First, create a virtual environment like so, python -m venv nlpenv. In the running example, this will create a nlpenv directory under /usr/src/app. Next, activate the virtual environment by executing source nlpenv/bin/activate, assuming you named the virtual environment nlpenv.

Finally, install the required python libraries, in this case let us install ipython and py-corenlp.

pip install --upgrade pip
pip install ipython pycorenlp

Testing py-corenlp with Stanford CoreNLP

Now that all is in place let us test CoreNLP’s ability to perform part-of-speech (POS) tagging and sentiment analysis, as an example. First, load ipython and then execute the following code.

In [1]:	from pycorenlp import StanfordCoreNLP

In [2]: nlp = StanfordCoreNLP('http://corenlp-inst:9000')

In [3]: text = "The food was delicious, matched with top-notch service."

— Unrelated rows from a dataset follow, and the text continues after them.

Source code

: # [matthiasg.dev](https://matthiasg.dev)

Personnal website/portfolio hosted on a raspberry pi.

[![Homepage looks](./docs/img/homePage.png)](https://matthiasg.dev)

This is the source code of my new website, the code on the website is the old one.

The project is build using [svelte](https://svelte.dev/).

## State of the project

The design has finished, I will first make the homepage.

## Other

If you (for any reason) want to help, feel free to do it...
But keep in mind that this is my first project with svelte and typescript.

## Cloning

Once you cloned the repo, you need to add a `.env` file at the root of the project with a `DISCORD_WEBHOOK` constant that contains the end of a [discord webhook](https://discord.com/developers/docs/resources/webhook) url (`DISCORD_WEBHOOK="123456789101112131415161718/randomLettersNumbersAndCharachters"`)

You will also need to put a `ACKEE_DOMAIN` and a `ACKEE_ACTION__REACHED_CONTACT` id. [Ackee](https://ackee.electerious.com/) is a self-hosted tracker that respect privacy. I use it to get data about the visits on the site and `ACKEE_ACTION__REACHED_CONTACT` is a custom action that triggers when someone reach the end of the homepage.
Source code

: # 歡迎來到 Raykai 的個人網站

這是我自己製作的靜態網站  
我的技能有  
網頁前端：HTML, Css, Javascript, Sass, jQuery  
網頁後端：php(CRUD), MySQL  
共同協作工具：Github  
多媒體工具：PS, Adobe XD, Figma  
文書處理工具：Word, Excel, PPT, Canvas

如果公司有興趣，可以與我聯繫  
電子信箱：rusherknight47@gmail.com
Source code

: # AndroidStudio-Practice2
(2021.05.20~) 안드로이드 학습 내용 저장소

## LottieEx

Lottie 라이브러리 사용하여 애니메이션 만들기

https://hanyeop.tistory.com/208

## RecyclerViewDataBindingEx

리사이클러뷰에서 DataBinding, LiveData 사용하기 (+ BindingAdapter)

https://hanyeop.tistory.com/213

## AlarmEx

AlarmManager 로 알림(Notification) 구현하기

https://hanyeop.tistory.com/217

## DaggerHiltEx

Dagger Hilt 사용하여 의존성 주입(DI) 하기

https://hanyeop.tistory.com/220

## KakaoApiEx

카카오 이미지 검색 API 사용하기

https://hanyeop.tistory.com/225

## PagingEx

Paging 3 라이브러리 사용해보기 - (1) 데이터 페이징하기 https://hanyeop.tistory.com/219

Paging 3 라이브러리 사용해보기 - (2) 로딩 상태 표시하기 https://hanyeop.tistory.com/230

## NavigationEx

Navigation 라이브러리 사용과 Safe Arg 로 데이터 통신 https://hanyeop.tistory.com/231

In [4]: output = nlp.annotate(text, properties={
   ...:     'annotators': 'pos,sentiment',
   ...:     'outputFormat': 'json'
   ...: })

In [5]: output['sentences'][0]['sentimentValue']
Out[5]: '4'

In [6]: output['sentences'][0]['sentiment']
Out[6]: 'Verypositive'

In [7]: print(output['sentences'][0]['parse'])
(ROOT
  (S
    (NP (DT The) (NN food))
    (VP (VBD was)
      (ADJP (JJ delicious))
      (, ,)
      (S
        (VP (VBN matched)
          (PP (IN with)
            (NP (JJ top-notch) (NN service))))))
    (. .)))

When you are done, just execute exit and the containers will be stopped and the bridged network removed. The code you created will still be present on your host machine, in this example C:\projects\nlp\exp01\.

That is all. Now you have an easy way to create an environment using Docker containers in which you can experiment with natural language processing through the Stanford CoreNLP library.